**Task objective:**
Given the records below, pull every line with the word "default" into the answer.

**Information provided:**
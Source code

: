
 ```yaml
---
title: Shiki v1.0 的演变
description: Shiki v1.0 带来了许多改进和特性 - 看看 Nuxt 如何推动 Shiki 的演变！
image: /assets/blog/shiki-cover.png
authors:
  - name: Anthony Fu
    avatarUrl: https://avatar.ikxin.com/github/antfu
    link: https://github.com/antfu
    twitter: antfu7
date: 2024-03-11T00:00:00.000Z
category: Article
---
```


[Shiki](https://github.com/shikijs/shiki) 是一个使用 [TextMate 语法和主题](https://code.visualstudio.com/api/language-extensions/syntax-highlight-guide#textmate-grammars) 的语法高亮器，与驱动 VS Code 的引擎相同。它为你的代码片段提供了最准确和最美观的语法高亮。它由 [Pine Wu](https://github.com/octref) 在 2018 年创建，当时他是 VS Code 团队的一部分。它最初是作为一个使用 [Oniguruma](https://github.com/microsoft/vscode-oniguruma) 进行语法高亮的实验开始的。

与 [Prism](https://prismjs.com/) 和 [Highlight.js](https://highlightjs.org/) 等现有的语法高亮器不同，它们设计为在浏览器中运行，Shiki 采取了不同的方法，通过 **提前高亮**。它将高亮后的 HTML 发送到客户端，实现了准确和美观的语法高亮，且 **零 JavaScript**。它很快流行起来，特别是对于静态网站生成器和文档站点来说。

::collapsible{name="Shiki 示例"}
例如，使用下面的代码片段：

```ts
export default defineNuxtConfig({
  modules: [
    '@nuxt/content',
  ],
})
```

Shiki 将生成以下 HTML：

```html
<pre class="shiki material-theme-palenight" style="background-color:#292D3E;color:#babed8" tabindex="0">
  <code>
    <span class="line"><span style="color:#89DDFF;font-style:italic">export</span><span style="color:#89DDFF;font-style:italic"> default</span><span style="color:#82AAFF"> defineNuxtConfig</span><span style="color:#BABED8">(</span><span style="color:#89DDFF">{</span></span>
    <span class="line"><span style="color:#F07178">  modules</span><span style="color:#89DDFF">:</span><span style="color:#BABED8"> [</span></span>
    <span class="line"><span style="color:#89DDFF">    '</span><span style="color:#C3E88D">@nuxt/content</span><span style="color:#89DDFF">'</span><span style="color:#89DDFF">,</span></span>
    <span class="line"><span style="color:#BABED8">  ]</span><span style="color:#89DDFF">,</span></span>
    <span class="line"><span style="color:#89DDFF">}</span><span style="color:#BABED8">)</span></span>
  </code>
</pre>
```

**Exercise answer:**
export default defineNuxtConfig({
    <span class="line"><span style="color:#89DDFF;font-style:italic">export</span><span style="color:#89DDFF;font-style:italic"> default</span><span style="color:#82AAFF"> defineNuxtConfig</span><span style="color:#BABED8">(</span><span style="color:#89DDFF">{</span></span>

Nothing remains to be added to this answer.